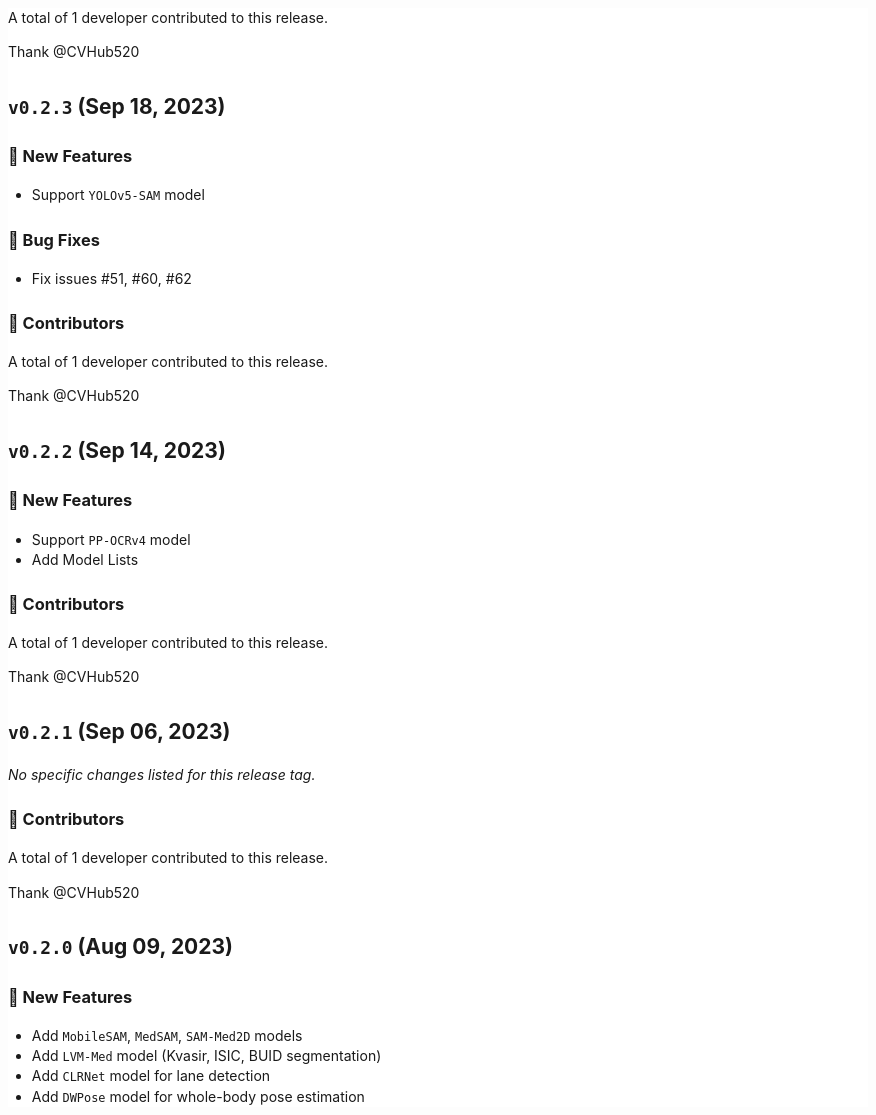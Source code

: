 A total of 1 developer contributed to this release.

Thank @CVHub520


## `v0.2.3` (Sep 18, 2023)

### 🚀 New Features

- Support `YOLOv5-SAM` model

### 🐛 Bug Fixes

- Fix issues #51, #60, #62

### 🌟 Contributors

A total of 1 developer contributed to this release.

Thank @CVHub520


## `v0.2.2` (Sep 14, 2023)

### 🚀 New Features

- Support `PP-OCRv4` model
- Add Model Lists

### 🌟 Contributors

A total of 1 developer contributed to this release.

Thank @CVHub520


## `v0.2.1` (Sep 06, 2023)

*No specific changes listed for this release tag.*

### 🌟 Contributors

A total of 1 developer contributed to this release.

Thank @CVHub520


## `v0.2.0` (Aug 09, 2023)

### 🚀 New Features

- Add `MobileSAM`, `MedSAM`, `SAM-Med2D` models
- Add `LVM-Med` model (Kvasir, ISIC, BUID segmentation)
- Add `CLRNet` model for lane detection
- Add `DWPose` model for whole-body pose estimation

**THE TASK:**
Start at the top line above and repeat the records verbatim, leaving images out.

**ANSWER SECTION:**
Source code

: A total of 1 developer contributed to this release.

Thank @CVHub520


## `v0.2.3` (Sep 18, 2023)

### 🚀 New Features

- Support `YOLOv5-SAM` model

### 🐛 Bug Fixes

- Fix issues #51, #60, #62

### 🌟 Contributors

A total of 1 developer contributed to this release.

Thank @CVHub520


## `v0.2.2` (Sep 14, 2023)

### 🚀 New Features

- Support `PP-OCRv4` model
- Add Model Lists

### 🌟 Contributors

A total of 1 developer contributed to this release.

Thank @CVHub520


## `v0.2.1` (Sep 06, 2023)

*No specific changes listed for this release tag.*

### 🌟 Contributors

A total of 1 developer contributed to this release.

Thank @CVHub520


## `v0.2.0` (Aug 09, 2023)

### 🚀 New Features

- Add `MobileSAM`, `MedSAM`, `SAM-Med2D` models
- Add `LVM-Med` model (Kvasir, ISIC, BUID segmentation)
- Add `CLRNet` model for lane detection
- Add `DWPose` model for whole-body pose estimation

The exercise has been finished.